Prompt:
Starting at the first line and ending at the one with "64.798381967172 0.152082", give the lines of the listing again exactly, and nothing else; skip the pictures.

------------------------------------------------------------

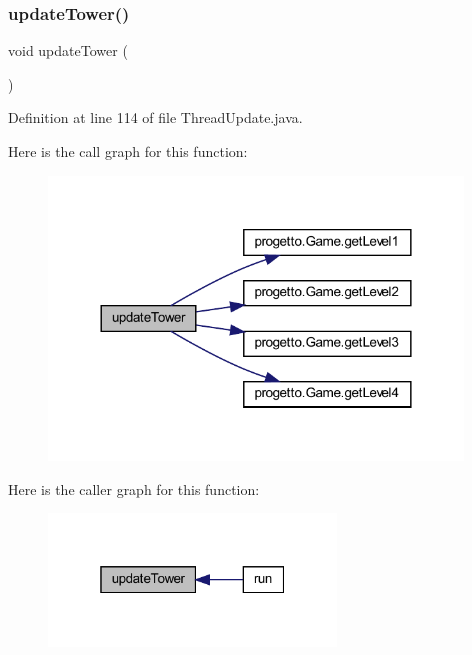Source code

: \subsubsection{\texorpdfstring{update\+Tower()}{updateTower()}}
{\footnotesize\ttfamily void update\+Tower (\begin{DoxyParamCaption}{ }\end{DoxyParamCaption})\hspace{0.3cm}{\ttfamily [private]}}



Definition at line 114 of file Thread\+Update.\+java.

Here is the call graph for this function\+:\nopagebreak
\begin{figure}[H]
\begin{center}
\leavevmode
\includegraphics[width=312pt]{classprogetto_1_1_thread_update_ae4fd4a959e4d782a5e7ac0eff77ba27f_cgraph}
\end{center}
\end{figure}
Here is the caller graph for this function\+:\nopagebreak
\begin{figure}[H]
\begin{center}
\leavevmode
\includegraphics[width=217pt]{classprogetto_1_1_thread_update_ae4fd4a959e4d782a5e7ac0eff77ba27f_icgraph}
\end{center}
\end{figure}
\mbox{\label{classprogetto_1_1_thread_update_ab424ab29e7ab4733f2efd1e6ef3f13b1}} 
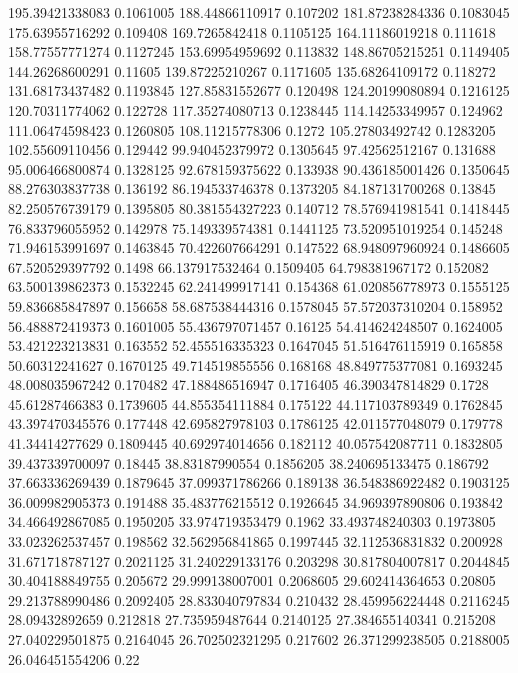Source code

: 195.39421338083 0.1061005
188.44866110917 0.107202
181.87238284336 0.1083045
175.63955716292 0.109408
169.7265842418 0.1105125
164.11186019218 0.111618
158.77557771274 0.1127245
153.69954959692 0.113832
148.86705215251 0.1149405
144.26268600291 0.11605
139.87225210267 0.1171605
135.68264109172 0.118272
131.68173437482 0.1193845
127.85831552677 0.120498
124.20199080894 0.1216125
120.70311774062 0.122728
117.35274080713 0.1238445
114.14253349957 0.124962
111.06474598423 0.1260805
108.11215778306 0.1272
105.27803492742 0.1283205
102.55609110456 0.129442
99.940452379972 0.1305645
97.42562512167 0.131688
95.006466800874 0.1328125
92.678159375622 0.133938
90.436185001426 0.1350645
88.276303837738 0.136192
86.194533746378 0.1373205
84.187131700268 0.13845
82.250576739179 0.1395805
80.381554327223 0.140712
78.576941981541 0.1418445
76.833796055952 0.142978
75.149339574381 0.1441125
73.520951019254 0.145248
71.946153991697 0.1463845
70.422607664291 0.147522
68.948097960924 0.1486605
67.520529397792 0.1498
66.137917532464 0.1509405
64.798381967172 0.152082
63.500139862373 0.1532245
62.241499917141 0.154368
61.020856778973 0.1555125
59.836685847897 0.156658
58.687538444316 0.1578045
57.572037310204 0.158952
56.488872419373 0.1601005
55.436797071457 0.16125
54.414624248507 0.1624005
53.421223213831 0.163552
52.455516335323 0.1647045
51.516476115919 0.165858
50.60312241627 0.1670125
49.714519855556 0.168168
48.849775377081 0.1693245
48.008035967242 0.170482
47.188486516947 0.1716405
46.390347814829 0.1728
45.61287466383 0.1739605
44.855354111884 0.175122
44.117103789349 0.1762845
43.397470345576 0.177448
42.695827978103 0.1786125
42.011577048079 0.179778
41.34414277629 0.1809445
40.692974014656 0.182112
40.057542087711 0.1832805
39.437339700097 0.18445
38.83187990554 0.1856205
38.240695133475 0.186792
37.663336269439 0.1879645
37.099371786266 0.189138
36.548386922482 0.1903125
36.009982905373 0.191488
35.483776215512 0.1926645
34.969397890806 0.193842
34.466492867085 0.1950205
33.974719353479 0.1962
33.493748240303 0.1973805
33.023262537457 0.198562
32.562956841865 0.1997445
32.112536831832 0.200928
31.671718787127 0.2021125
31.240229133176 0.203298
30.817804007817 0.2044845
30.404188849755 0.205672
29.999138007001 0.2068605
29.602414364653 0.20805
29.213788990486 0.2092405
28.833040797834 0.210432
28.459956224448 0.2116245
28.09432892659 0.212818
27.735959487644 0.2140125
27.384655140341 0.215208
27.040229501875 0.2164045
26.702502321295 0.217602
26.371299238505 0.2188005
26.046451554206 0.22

------------------------------------------------------------

Solution to the exercise:
Source code

: \subsubsection{\texorpdfstring{update\+Tower()}{updateTower()}}
{\footnotesize\ttfamily void update\+Tower (\begin{DoxyParamCaption}{ }\end{DoxyParamCaption})\hspace{0.3cm}{\ttfamily [private]}}



Definition at line 114 of file Thread\+Update.\+java.

Here is the call graph for this function\+:\nopagebreak
\begin{figure}[H]
\begin{center}
\leavevmode
\includegraphics[width=312pt]{classprogetto_1_1_thread_update_ae4fd4a959e4d782a5e7ac0eff77ba27f_cgraph}
\end{center}
\end{figure}
Here is the caller graph for this function\+:\nopagebreak
\begin{figure}[H]
\begin{center}
\leavevmode
\includegraphics[width=217pt]{classprogetto_1_1_thread_update_ae4fd4a959e4d782a5e7ac0eff77ba27f_icgraph}
\end{center}
\end{figure}
\mbox{\label{classprogetto_1_1_thread_update_ab424ab29e7ab4733f2efd1e6ef3f13b1}} 
Source code

: 195.39421338083 0.1061005
188.44866110917 0.107202
181.87238284336 0.1083045
175.63955716292 0.109408
169.7265842418 0.1105125
164.11186019218 0.111618
158.77557771274 0.1127245
153.69954959692 0.113832
148.86705215251 0.1149405
144.26268600291 0.11605
139.87225210267 0.1171605
135.68264109172 0.118272
131.68173437482 0.1193845
127.85831552677 0.120498
124.20199080894 0.1216125
120.70311774062 0.122728
117.35274080713 0.1238445
114.14253349957 0.124962
111.06474598423 0.1260805
108.11215778306 0.1272
105.27803492742 0.1283205
102.55609110456 0.129442
99.940452379972 0.1305645
97.42562512167 0.131688
95.006466800874 0.1328125
92.678159375622 0.133938
90.436185001426 0.1350645
88.276303837738 0.136192
86.194533746378 0.1373205
84.187131700268 0.13845
82.250576739179 0.1395805
80.381554327223 0.140712
78.576941981541 0.1418445
76.833796055952 0.142978
75.149339574381 0.1441125
73.520951019254 0.145248
71.946153991697 0.1463845
70.422607664291 0.147522
68.948097960924 0.1486605
67.520529397792 0.1498
66.137917532464 0.1509405
64.798381967172 0.152082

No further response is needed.